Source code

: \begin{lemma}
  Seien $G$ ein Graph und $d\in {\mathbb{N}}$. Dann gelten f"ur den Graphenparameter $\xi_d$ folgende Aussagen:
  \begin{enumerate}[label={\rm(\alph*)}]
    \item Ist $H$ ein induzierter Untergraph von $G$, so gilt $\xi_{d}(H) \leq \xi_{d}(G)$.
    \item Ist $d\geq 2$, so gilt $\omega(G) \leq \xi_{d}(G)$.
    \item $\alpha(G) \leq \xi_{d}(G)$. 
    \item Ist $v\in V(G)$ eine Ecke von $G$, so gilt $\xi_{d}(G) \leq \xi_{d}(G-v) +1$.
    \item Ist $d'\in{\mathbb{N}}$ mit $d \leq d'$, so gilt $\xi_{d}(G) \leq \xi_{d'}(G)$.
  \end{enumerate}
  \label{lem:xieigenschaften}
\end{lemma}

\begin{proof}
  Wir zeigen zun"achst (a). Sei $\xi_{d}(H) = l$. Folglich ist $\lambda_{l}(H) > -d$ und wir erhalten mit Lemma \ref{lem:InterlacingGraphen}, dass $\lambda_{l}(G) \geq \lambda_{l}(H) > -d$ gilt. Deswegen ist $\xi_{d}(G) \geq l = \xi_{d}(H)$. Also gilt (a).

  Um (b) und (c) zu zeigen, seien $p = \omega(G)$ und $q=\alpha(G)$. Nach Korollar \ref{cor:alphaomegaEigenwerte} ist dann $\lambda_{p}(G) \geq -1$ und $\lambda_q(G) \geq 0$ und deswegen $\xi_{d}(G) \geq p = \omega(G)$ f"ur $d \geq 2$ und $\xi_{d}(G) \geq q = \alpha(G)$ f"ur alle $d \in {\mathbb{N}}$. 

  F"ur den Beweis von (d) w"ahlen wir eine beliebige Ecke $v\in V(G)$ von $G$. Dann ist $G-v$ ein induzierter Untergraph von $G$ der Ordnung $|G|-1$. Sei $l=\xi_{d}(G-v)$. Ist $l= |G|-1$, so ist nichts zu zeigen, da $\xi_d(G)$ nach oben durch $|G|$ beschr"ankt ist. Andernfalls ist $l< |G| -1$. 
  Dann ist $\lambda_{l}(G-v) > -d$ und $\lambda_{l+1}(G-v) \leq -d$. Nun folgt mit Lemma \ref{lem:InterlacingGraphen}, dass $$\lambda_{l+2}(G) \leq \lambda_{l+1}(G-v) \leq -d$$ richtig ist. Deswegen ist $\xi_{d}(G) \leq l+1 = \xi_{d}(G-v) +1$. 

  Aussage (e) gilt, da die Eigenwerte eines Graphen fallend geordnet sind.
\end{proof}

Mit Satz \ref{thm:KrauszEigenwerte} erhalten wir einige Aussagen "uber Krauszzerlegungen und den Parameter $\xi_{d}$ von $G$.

# Work request:
From the first line of the listing above to the line with "Also gilt (a).", please transcribe each line exactly, both ends included, and nothing beyond that.

# Solved exercise:
Source code

: \begin{lemma}
  Seien $G$ ein Graph und $d\in {\mathbb{N}}$. Dann gelten f"ur den Graphenparameter $\xi_d$ folgende Aussagen:
  \begin{enumerate}[label={\rm(\alph*)}]
    \item Ist $H$ ein induzierter Untergraph von $G$, so gilt $\xi_{d}(H) \leq \xi_{d}(G)$.
    \item Ist $d\geq 2$, so gilt $\omega(G) \leq \xi_{d}(G)$.
    \item $\alpha(G) \leq \xi_{d}(G)$. 
    \item Ist $v\in V(G)$ eine Ecke von $G$, so gilt $\xi_{d}(G) \leq \xi_{d}(G-v) +1$.
    \item Ist $d'\in{\mathbb{N}}$ mit $d \leq d'$, so gilt $\xi_{d}(G) \leq \xi_{d'}(G)$.
  \end{enumerate}
  \label{lem:xieigenschaften}
\end{lemma}

\begin{proof}
  Wir zeigen zun"achst (a). Sei $\xi_{d}(H) = l$. Folglich ist $\lambda_{l}(H) > -d$ und wir erhalten mit Lemma \ref{lem:InterlacingGraphen}, dass $\lambda_{l}(G) \geq \lambda_{l}(H) > -d$ gilt. Deswegen ist $\xi_{d}(G) \geq l = \xi_{d}(H)$. Also gilt (a).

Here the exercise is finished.